Limitations. The bot is not fine-tuned, and doing so could potentially make it far more accurate. It simply retrieves articles and writes a report as guided through an engineered prompt. (Its prompt can be found by clicking on the gear icon in forecast.safe.ai.) Moreover, probabilities from AIs are also known to lead to automation bias, and improvements in the interface could ameliorate this. The bot is also not designed to be used in personal contexts, and it has not been tested on its ability to predict financial markets. Forecasting can also lead to the neglect of tail risks and lead to self-fulfilling prophecies. That said, we believe this could be an important first step towards establishing a cleaner, more accurate information landscape. The bot is decidedly subhuman in delimited ways, even if it is usually beyond the median human in breadth, speed, and accuracy. If it’s given an invalid query it will still forecast---a reject option is not yet implemented. If something is not in the pretraining distribution and if no articles are written about it, it doesn’t know about it. That is, if it’s a forecast about something that’s only on the X platform, it won’t know about it, even if a human could. For forecasts for very soon-to-resolve or recent events, it does poorly. That’s because it finished pretraining a while ago so by default thinks Joe Biden is in the race and need to see articles to appreciate the change in facts. Its probabilities are not always completely consistent either (like prediction markets). In claiming the bot is superhuman (around crowd level in accuracy), we’re not claiming it’s superhuman in every possible respect, much like how academics can claim image classifiers are superhuman at ImageNet, despite being vulnerable to adversarial ImageNet images. We do not think AI forecasting is overall subhuman.
Vision
Epistemic technologies such as Wikipedia and Community Notes have had significant positive impacts on our ability to understand the world, hold informed discussions, and maintain consensus reality. Superhuman forecasting AIs could have similar effects, enabling improved decision-making and public discourse in an increasingly complex world. By acting as a neutral intelligent third party, forecasting AIs could act as a tempering force on those pushing extreme, polarized positions.

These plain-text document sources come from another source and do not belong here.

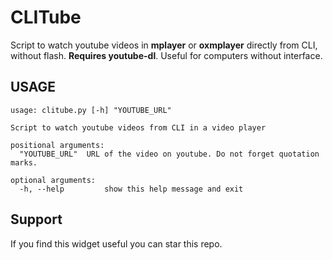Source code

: # CLITube
Script to watch youtube videos in **mplayer** or **oxmplayer** directly from CLI, without flash. **Requires youtube-dl**.
Useful for computers without interface.

## USAGE
    usage: clitube.py [-h] "YOUTUBE_URL"
    
    Script to watch youtube videos from CLI in a video player
    
    positional arguments:
      "YOUTUBE_URL"  URL of the video on youtube. Do not forget quotation marks.
    
    optional arguments:
      -h, --help         show this help message and exit
	  
## Support
If you find this widget useful you can star this repo.
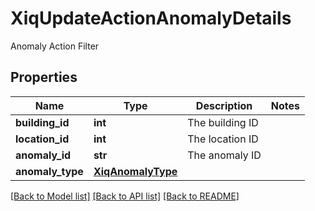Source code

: # XiqUpdateActionAnomalyDetails

Anomaly Action Filter
## Properties
Name | Type | Description | Notes
------------ | ------------- | ------------- | -------------
**building_id** | **int** | The building ID | 
**location_id** | **int** | The location ID | 
**anomaly_id** | **str** | The anomaly ID | 
**anomaly_type** | [**XiqAnomalyType**](XiqAnomalyType.md) |  | 

[[Back to Model list]](../README.md#documentation-for-models) [[Back to API list]](../README.md#documentation-for-api-endpoints) [[Back to README]](../README.md)


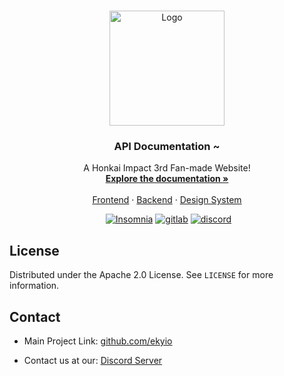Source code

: <!-- PROJECT LOGO -->
<br />
<p align="center">
  <a href="https://github.com/ekyio/api-docs">
    <img src="https://i.imgur.com/j0lD5CZ.png" alt="Logo" width="184" height="184">
  </a>

  <h3 align="center">API Documentation ~ </h3>

  <p align="center">
    A Honkai Impact 3rd Fan-made Website!
    <br />
    <a href="https://api.ekyio.com"><strong>Explore the documentation »</strong></a>
    <br />
    <br />
    <a href="https://github.com/ekyio/frontend-client/">Frontend</a>
    ·
    <a href="https://github.com/ekyio/backend">Backend</a>
    ·
    <a href="https://design.ekyio.com">Design System</a>
  </p>
</p>

⠀⠀⠀⠀⠀⠀⠀⠀⠀⠀⠀⠀⠀⠀⠀[![Insomnia][insomnia-badge]][insomnia-url] [![gitlab][gitlab-badge]][gitlab-url] [![discord][discord-badge]][discord-url]



<!-- LICENSE -->
## License

Distributed under the Apache 2.0 License. See `LICENSE` for more information.



<!-- CONTACT -->
## Contact

* Main Project Link: [github.com/ekyio](https://github.com/ekyio)

* Contact us at our: [Discord Server](discord-url)


<!-- HEADER URLS -->
[insomnia-badge]: https://insomnia.rest/images/run.svg
[insomnia-url]: https://insomnia.rest/run/?label=Ekyio%20API&uri=https%3A%2F%2Fgitlab.com%2Fvilanify%2Fapi-docs-ekyio%2F-%2Fblob%2Fmaster%2Fspecs.json
[gitlab-badge]: https://img.shields.io/badge/documentation-online?style=for-the-badge&logo=gitlab&color=6a57d5
[gitlab-url]: https://api.ekyio.com
[discord-badge]: https://img.shields.io/discord/710935539154550866?color=purple&label=Discord&logo=discord&logoColor=white&style=for-the-badge
[discord-url]: https://discord.gg/Xz9yFyk
[website-url]: https://ekyio.com
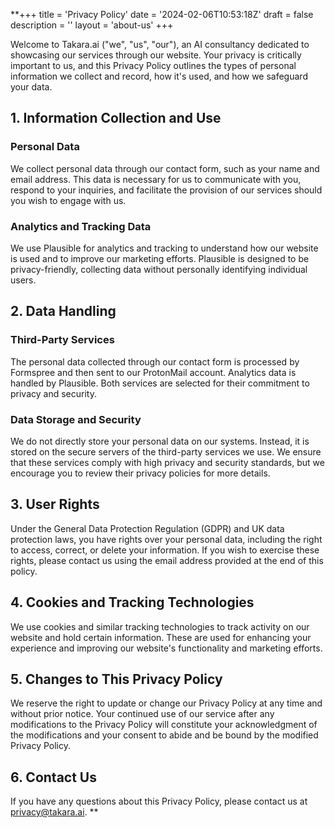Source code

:\*\*+++
title = 'Privacy Policy'
date = '2024-02-06T10:53:18Z'
draft = false
description = ''
layout = 'about-us'
+++

Welcome to Takara.ai ("we", "us", "our"), an AI consultancy dedicated to showcasing our services through our website. Your privacy is critically important to us, and this Privacy Policy outlines the types of personal information we collect and record, how it's used, and how we safeguard your data.

## 1. Information Collection and Use

### Personal Data

We collect personal data through our contact form, such as your name and email address. This data is necessary for us to communicate with you, respond to your inquiries, and facilitate the provision of our services should you wish to engage with us.

### Analytics and Tracking Data

We use Plausible for analytics and tracking to understand how our website is used and to improve our marketing efforts. Plausible is designed to be privacy-friendly, collecting data without personally identifying individual users.

## 2. Data Handling

### Third-Party Services

The personal data collected through our contact form is processed by Formspree and then sent to our ProtonMail account. Analytics data is handled by Plausible. Both services are selected for their commitment to privacy and security.

### Data Storage and Security

We do not directly store your personal data on our systems. Instead, it is stored on the secure servers of the third-party services we use. We ensure that these services comply with high privacy and security standards, but we encourage you to review their privacy policies for more details.

## 3. User Rights

Under the General Data Protection Regulation (GDPR) and UK data protection laws, you have rights over your personal data, including the right to access, correct, or delete your information. If you wish to exercise these rights, please contact us using the email address provided at the end of this policy.

## 4. Cookies and Tracking Technologies

We use cookies and similar tracking technologies to track activity on our website and hold certain information. These are used for enhancing your experience and improving our website's functionality and marketing efforts.

## 5. Changes to This Privacy Policy

We reserve the right to update or change our Privacy Policy at any time and without prior notice. Your continued use of our service after any modifications to the Privacy Policy will constitute your acknowledgment of the modifications and your consent to abide and be bound by the modified Privacy Policy.

## 6. Contact Us

If you have any questions about this Privacy Policy, please contact us at [privacy@takara.ai](mailto:privacy@takara.ai).
\*\*
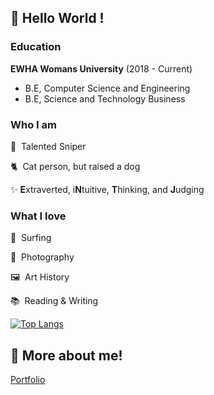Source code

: ## 🐆 Hello World ! 

### Education

**EWHA Womans University** (2018 - Current)

- B.E, Computer Science and Engineering
- B.E, Science and Technology Business

### Who I am

🔫  Talented Sniper

🐈  Cat person, but raised a dog

✨  **E**xtraverted, i**N**tuitive, **T**hinking, and **J**udging

### What I love

🌊  Surfing

📸  Photography

🖼  Art History

📚  Reading & Writing

[![Top Langs](https://github-readme-stats.vercel.app/api/top-langs/?username=seungwon2&layout=compact)](https://github.com/anuraghazra/github-readme-stats)

## 📖 More about me!
[Portfolio](https://polar-rumba-ef3.notion.site/Hi-I-m-Seungwon-Choi-2342fbcaa46e4273a5e5de64cd68f8a1)
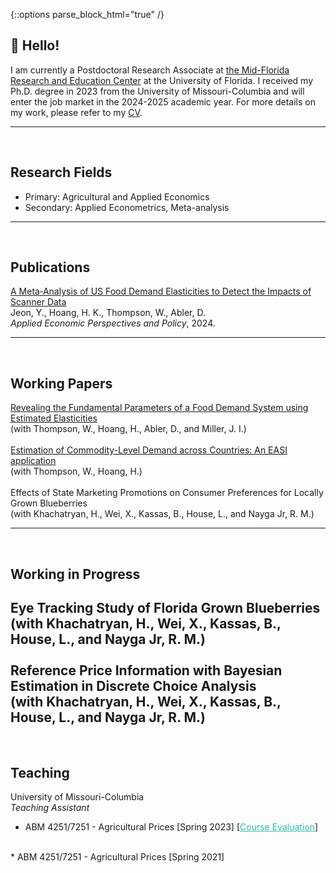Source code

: {::options parse_block_html="true" /}

## 👏 Hello!

I am currently a Postdoctoral Research Associate at <a href="https://mrec.ifas.ufl.edu/"> the Mid-Florida Research and Education Center</a> at the University of Florida. 
I received my Ph.D. degree in 2023 from the University of Missouri-Columbia and will enter the job market in the 2024-2025 academic year. For more details on my work, please refer to my 
<a href="https://drive.google.com/file/d/1xm8eFO7rykp8yycjWC8pudH7pnZOGy2f/view?usp=drive_link"> CV</a>.

-----
<br>

## Research Fields
* Primary: Agricultural and Applied Economics
* Secondary: Applied Econometrics, Meta-analysis

-----
<br>

## Publications

<a href="https://onlinelibrary.wiley.com/doi/abs/10.1002/aepp.13414">
A Meta‐Analysis of US Food Demand Elasticities to Detect the Impacts of Scanner Data</a><br>
Jeon, Y., Hoang, H. K., Thompson, W., Abler, D.<br>
<i> Applied Economic Perspectives and Policy</i>, 2024.

-----
<br>

## Working Papers

<a href="https://drive.google.com/file/d/1jpgofo1NTyC8amocsRHhU1Am9mWPzgsY/view?usp=drive_link">
Revealing the Fundamental Parameters of a Food Demand System using Estimated Elasticities</a><br>
(with Thompson, W., Hoang, H., Abler, D., and Miller, J. I.)<br>
<br>
<a href="https://drive.google.com/file/d/1mKpyqYuruQHTwfo6XwBXvFTxge9pdjEW/view?usp=drive_link">
Estimation of Commodity-Level Demand across Countries: An EASI application</a><br>
(with Thompson, W., Hoang, H.)<br>
<br>
Effects of State Marketing Promotions on Consumer Preferences for Locally Grown Blueberries<br>
(with Khachatryan, H., Wei, X., Kassas, B., House, L., and Nayga Jr, R. M.)

-----
<br>

## Working in Progress

Eye Tracking Study of Florida Grown Blueberries<br>
(with Khachatryan, H., Wei, X., Kassas, B., House, L., and Nayga Jr, R. M.)<br>
<br>
Reference Price Information with Bayesian Estimation in Discrete Choice Analysis<br>
(with Khachatryan, H., Wei, X., Kassas, B., House, L., and Nayga Jr, R. M.)<br>
-----
<br>

## Teaching

University of Missouri-Columbia<br>
<i>Teaching Assistant</i><br>
* ABM 4251/7251 - Agricultural Prices [Spring 2023]
[<a href="https://drive.google.com/file/d/1ykF8eD0weIil5HfLaDAHSzwqvIfJV32i/view?usp=drive_link" style="color:#2ebaae;">Course Evaluation</a>]<br>
<br>
* ABM 4251/7251 - Agricultural Prices [Spring 2021]

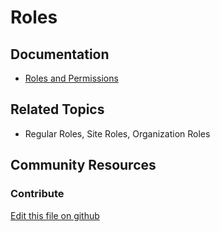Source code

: # Roles

## Documentation

* [Roles and Permissions](https://learn.liferay.com/dxp/7.x/en/users-and-permissions/roles_and_permissions.html)

## Related Topics

* Regular Roles, Site Roles, Organization Roles

## Community Resources

### Contribute

[Edit this file on github](https://github.com/olafk/controlpanel-documentation-docs/blob/master/md/73en/com_liferay_roles_admin_web_portlet_RolesAdminPortlet/5.md)
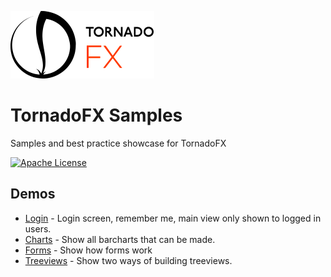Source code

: ![TornadoFX Logo](graphics/tornado-fx-logo.png?raw=true "TornadoFX")
# TornadoFX Samples

Samples and best practice showcase for TornadoFX

[![Apache License](https://img.shields.io/badge/license-Apache%20License%202.0-blue.svg)](http://www.apache.org/licenses/LICENSE-2.0)

## Demos

- [Login](https://github.com/edvin/tornadofx-samples/tree/master/login) - Login screen, remember me, main view only shown to logged in users.
- [Charts](https://github.com/edvin/tornadofx-samples/tree/master/charts) - Show all barcharts that can be made.
- [Forms](https://github.com/edvin/tornadofx-samples/tree/master/charts) - Show how forms work
- [Treeviews](https://github.com/edvin/tornadofx-samples/tree/master/treeviews) - Show two ways of building treeviews.
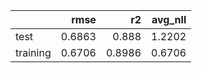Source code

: |          |   rmse |     r2 |   avg_nll |
|:---------|-------:|-------:|----------:|
| test     | 0.6863 | 0.888  |    1.2202 |
| training | 0.6706 | 0.8986 |    0.6706 |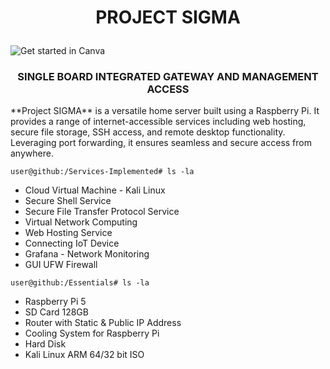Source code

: <h1>
  <p align="center">
    PROJECT SIGMA
  </p>
</h1>

![Get started in Canva](https://github.com/fayasmh07/Project-SIGMA/assets/97302873/191ed6da-e6f5-4f12-b583-6341cacd0df5)

<h3>
  <p align="center">
    SINGLE BOARD INTEGRATED GATEWAY AND MANAGEMENT ACCESS
  </p>
</h3>

<p>
  **Project SIGMA** is a versatile home server built using a Raspberry Pi. It provides a range of internet-accessible services including web hosting, secure file storage, SSH access, and remote desktop functionality. Leveraging port forwarding, it ensures seamless and secure access from anywhere.

  `user@github:/Services-Implemented# ls -la`
  
  - Cloud Virtual Machine - Kali Linux
  - Secure Shell Service
  - Secure File Transfer Protocol Service
  - Virtual Network Computing
  - Web Hosting Service
  - Connecting IoT Device
  - Grafana - Network Monitoring
  - GUI UFW Firewall

  `user@github:/Essentials# ls -la`
  - Raspberry Pi 5
  - SD Card 128GB
  - Router with Static & Public IP Address
  - Cooling System for Raspberry Pi
  - Hard Disk
  - Kali Linux ARM 64/32 bit ISO
</p>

Chatbots. Through integration into chatbots and personal AI assistants, strong automated forecasting could help with informing consequential decisions and anticipating severe risks. For example, a forecasting AI could provide trustworthy, impartial probability assessments to policymakers. The AI could also help quantify risks that are foreseeable to experts but not yet to the general public, such the possibility that China might steal OpenAI’s model weights.
Posts. Forecasting AIs could be integrated on social media and complement posts to help users weigh the information they are receiving.
News stories. Forecasting could also complement news stories and topics. For example, for news associated with California AI Safety bill SB 1047, a forecasting bot could let users know the probability that it gets signed into law.
Conclusion
Carl Sagan noted, “If we continue to accumulate only power and not wisdom, we will surely destroy ourselves.” AIs will continue to become more powerful, but their forecasting capabilities will hopefully help make us more prudent and increase our foresight.